#### ASSIGNED TASK:
Using the material below, copy every line where "What" appears.

#### MATERIAL PROVIDED:
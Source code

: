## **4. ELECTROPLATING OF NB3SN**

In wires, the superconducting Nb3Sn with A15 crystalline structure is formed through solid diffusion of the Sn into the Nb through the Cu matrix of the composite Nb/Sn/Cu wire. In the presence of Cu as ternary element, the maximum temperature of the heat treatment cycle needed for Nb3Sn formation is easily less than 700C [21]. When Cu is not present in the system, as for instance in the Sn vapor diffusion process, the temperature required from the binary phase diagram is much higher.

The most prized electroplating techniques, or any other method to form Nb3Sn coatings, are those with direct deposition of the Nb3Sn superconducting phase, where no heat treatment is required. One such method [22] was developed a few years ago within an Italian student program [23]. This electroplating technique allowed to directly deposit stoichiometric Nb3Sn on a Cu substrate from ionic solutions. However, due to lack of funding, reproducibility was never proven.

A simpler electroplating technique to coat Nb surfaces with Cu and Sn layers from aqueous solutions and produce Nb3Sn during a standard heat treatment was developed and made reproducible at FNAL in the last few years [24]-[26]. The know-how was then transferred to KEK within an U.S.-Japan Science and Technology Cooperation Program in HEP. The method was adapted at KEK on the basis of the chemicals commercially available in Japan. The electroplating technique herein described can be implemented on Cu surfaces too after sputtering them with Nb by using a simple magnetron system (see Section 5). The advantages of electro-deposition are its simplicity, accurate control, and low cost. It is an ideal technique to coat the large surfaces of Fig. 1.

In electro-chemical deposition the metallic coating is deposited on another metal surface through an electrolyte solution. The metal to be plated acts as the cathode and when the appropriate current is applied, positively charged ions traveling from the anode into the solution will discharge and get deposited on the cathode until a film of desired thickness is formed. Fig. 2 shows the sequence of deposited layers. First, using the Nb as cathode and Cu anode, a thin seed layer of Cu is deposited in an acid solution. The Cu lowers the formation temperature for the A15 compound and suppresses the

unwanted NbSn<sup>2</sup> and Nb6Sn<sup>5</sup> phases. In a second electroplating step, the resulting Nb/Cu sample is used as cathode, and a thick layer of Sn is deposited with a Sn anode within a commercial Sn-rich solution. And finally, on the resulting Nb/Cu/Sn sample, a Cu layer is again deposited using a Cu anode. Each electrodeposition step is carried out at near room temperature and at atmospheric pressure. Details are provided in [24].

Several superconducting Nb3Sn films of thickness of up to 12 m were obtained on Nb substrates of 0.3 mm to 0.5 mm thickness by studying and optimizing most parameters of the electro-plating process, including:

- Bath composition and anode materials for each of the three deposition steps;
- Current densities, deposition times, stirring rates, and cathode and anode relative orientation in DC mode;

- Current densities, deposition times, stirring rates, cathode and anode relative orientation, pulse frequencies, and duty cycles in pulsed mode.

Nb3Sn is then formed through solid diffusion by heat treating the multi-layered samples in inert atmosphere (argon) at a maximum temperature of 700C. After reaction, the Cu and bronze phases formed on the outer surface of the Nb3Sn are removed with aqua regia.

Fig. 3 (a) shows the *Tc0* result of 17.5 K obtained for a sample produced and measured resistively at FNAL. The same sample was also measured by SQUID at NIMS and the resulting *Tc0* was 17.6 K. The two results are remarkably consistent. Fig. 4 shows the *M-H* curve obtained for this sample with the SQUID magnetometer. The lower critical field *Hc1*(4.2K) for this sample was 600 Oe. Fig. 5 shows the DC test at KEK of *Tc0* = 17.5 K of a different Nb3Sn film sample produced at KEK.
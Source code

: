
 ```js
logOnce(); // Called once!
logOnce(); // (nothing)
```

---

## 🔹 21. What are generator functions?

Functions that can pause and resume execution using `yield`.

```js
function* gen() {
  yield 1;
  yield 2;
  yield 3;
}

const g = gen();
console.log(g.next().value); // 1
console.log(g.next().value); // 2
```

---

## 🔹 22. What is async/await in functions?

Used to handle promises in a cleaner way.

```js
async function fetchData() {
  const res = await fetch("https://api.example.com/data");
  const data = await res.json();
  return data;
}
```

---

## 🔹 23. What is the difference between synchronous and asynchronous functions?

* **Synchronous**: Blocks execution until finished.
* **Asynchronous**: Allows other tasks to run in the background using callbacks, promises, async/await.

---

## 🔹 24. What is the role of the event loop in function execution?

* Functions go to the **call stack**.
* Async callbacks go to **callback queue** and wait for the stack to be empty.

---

#### EXPECTED ANSWER:
## 🔹 21. What are generator functions?
## 🔹 22. What is async/await in functions?
## 🔹 23. What is the difference between synchronous and asynchronous functions?
## 🔹 24. What is the role of the event loop in function execution?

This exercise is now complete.